O botafoguense, você sabe, tornou-se um sujeito ressabiado. Herança de anos seguidos de resultados ruins, de derrotas inverossímeis. Não é para menos. Neste século, amarga um rebaixamento por década. No mesmo período, conquistou quatro estaduais e, vamos lá, duas Séries B. O que está longe de inflar o peito de orgulho de quem veste uma camisa tão pesada.
Por todo esse contexto, entende-se a euforia dos torcedores com esse começo de Brasileirão. O Botafogo chega à Arena do Grêmio neste domingo (9) como mais do que o líder. Ele é o líder com 84% de aproveitamento, com 11 vitórias em 13 jogos. Com um ataque de 22 gols e uma defesa de apenas sete.
Isso tudo depois de ficar de fora da semifinal do Carioca e ter de disputar, constrangido, a Taça Rio, contra Portuguesa-RJ e o Audax. Por tudo isso, o momento é mesmo de deixar otimista até mesmo os botafoguenses.
Não há milagre por trás dessa guinada do clube. Há trabalho e tempo, uma combinação que dificilmente falha. Depois de 16 meses sob a gestão da SAF, o Botafogo começa a ganhar sua feição. É um bom exemplo para acalmar corações imediatistas, que cobram resultados do dia para a noite das SAFs.
Eles se esquecem de que os novos donos assumem clubes que passaram décadas em caminhos tortuosos, apontados por gestões amadoras. Mudar processos e implantar nova cultura requer tempo, ajustes e, também, correções de rumo. Ninguém vai acertar tudo de primeira quando se implanta uma troca de mundo.
Aliás, essa é uma boa definição para se resumir a transformação pela qual passa o Botafogo neste último ano e meio. Mesmo que estivesse se preparando para receber a SAF, o clube sofreu ao trocar o modelo paternalista de gestão do futebol brasileiro pelos conceitos corporativos e profissionais trazidos por John Textor para fazer seu dinheiro gerar mais dinheiro. Até agora, aliás, ele não viu isso acontecer.
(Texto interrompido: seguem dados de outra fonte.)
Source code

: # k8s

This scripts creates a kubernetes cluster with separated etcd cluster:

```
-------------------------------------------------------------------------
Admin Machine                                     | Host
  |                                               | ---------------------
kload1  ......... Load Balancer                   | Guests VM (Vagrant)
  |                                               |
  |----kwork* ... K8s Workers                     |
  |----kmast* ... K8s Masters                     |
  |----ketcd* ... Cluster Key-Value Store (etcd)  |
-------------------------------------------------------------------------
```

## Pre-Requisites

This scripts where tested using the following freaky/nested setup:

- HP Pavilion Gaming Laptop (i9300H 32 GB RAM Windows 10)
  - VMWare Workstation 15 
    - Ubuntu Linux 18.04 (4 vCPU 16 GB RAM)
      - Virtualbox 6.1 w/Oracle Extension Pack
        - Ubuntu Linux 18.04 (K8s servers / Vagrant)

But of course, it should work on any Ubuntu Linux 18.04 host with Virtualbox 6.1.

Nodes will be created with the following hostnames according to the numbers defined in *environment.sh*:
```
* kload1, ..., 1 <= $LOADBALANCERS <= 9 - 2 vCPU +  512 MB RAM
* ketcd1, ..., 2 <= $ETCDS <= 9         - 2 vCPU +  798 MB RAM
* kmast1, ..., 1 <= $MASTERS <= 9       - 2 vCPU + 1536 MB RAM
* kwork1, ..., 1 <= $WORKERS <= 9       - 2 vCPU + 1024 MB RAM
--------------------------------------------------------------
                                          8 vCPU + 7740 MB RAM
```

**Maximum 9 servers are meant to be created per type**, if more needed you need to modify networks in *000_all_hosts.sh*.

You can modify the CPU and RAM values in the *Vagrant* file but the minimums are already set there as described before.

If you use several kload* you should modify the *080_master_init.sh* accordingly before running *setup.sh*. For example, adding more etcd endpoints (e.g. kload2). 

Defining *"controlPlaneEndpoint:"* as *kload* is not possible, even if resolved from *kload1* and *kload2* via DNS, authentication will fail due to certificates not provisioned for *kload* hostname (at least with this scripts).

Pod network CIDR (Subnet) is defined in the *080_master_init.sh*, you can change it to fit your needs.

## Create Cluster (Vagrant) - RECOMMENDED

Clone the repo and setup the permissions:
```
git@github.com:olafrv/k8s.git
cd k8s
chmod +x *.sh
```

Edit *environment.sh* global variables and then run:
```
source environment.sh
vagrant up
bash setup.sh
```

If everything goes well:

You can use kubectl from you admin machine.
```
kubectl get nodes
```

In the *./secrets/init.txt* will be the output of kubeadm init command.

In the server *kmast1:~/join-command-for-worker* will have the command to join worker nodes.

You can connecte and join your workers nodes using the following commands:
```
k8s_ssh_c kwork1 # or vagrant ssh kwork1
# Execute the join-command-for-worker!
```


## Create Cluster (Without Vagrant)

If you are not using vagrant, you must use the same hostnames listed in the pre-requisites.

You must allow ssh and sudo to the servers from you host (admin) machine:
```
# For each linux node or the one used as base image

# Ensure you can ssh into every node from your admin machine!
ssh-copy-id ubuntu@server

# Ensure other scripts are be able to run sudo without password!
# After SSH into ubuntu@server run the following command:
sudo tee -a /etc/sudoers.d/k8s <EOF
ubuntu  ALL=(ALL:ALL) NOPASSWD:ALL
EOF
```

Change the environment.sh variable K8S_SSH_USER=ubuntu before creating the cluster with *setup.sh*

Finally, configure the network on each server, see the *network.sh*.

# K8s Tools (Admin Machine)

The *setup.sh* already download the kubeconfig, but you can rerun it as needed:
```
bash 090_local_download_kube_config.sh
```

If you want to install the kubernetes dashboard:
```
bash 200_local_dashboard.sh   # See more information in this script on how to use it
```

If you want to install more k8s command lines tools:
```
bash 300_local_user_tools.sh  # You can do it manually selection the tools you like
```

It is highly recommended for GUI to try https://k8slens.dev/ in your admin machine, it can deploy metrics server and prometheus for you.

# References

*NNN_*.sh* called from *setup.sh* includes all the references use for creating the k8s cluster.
O projeto previa injeção de R$ 100 milhões no primeiro ano e outros R$ 100 milhões em 2023. Na largada, ele colocou R$ 127 milhões do próprio bolso, mais R$ 27 milhões buscados em empréstimo bancário. Portanto, para esse ano, serão apenas R$ 50 milhões. O próprio Textor diz que precisa buscar novas receitas para equilibrar a conta.
Até agora, só colocou dinheiro. Por isso, saiu da Libra e criou, com Cruzeiro e Coritiba, o bloco União. Pretende, assim, negociar seus direitos de forma independente. As placas de publicidade no Nilton Santos já foram comercializadas com a Brax até 2025.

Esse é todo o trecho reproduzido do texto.